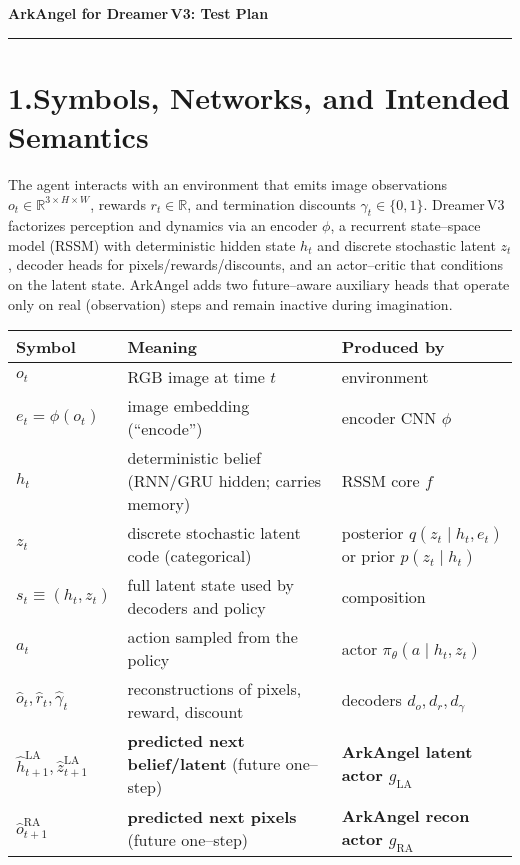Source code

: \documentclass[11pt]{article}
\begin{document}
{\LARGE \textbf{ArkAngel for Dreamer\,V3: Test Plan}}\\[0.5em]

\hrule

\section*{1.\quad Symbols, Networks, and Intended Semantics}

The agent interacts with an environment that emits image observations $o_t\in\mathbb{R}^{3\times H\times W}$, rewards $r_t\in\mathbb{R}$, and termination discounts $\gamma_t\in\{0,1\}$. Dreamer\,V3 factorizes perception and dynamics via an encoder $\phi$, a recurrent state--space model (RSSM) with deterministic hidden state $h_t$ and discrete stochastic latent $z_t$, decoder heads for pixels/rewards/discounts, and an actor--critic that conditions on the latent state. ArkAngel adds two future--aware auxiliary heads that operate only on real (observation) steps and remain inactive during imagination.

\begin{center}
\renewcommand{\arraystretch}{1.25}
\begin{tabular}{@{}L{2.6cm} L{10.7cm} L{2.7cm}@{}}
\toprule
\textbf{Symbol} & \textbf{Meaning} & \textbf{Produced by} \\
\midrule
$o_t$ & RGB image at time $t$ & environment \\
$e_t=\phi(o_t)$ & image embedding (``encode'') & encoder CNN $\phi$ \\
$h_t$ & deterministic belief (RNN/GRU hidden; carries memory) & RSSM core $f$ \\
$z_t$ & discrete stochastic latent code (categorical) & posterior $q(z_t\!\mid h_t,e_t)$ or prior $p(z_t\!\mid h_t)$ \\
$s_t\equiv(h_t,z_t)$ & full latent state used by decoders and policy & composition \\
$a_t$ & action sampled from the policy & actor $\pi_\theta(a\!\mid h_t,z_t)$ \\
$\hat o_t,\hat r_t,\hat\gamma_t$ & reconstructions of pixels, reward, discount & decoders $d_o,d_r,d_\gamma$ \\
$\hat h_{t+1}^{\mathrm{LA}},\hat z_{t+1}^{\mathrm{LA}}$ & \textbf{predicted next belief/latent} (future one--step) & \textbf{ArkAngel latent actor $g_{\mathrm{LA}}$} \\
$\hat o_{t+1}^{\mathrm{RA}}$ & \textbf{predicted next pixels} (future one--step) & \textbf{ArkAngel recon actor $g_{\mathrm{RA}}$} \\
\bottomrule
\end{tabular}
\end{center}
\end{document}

● ● ● ● ●

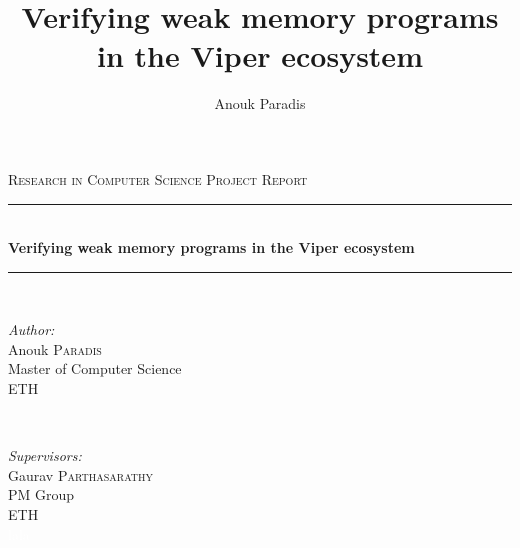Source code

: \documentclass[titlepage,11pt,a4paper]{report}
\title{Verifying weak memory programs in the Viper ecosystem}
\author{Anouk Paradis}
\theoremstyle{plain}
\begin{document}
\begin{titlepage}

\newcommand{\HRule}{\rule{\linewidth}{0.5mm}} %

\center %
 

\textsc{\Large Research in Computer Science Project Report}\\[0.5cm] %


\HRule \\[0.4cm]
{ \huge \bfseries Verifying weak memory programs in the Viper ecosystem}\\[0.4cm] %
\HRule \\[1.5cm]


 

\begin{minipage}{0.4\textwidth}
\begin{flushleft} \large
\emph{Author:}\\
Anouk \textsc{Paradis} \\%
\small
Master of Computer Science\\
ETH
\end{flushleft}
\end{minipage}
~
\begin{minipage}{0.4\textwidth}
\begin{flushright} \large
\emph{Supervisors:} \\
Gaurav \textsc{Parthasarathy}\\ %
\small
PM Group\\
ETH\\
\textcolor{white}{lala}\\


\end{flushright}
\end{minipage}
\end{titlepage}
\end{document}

● ● ● ● ●

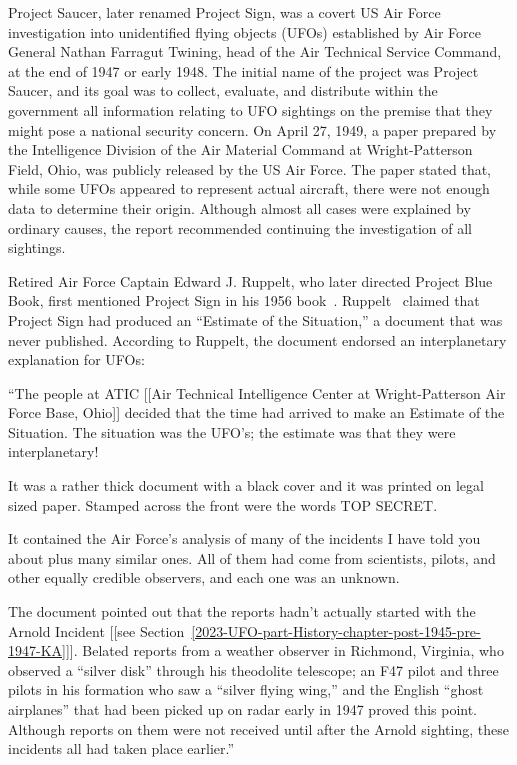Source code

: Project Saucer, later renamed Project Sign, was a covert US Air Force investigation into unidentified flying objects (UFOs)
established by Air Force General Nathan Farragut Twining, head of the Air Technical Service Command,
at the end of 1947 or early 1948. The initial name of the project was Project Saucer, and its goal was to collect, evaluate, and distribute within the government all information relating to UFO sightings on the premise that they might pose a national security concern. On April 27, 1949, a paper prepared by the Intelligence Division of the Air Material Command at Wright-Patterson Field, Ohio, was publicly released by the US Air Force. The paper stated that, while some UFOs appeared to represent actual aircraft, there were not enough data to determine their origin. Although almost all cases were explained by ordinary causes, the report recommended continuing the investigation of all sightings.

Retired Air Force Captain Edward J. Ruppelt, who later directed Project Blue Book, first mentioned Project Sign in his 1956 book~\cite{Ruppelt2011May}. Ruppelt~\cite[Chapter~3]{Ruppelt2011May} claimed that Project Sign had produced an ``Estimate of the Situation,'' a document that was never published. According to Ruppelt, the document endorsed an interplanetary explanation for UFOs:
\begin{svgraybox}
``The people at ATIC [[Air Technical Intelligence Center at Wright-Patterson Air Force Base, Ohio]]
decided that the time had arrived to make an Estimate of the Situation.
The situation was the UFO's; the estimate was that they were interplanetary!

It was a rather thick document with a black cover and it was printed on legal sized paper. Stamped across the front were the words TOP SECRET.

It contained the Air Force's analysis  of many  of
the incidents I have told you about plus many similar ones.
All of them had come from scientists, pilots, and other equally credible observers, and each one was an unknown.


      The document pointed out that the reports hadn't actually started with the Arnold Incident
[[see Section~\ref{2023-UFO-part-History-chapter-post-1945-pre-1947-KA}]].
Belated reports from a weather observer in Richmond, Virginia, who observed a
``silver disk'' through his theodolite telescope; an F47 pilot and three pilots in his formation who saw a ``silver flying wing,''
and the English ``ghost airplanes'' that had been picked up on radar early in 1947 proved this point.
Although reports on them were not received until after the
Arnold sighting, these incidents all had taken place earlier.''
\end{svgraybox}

● ● ● ● ●

▶ **TASK OBJECTIVE**:
Locate the word "flushleft" in the records above, and return each line that has it.

▶ **YOUR SOLUTION**:
\begin{flushleft} \large
\end{flushleft}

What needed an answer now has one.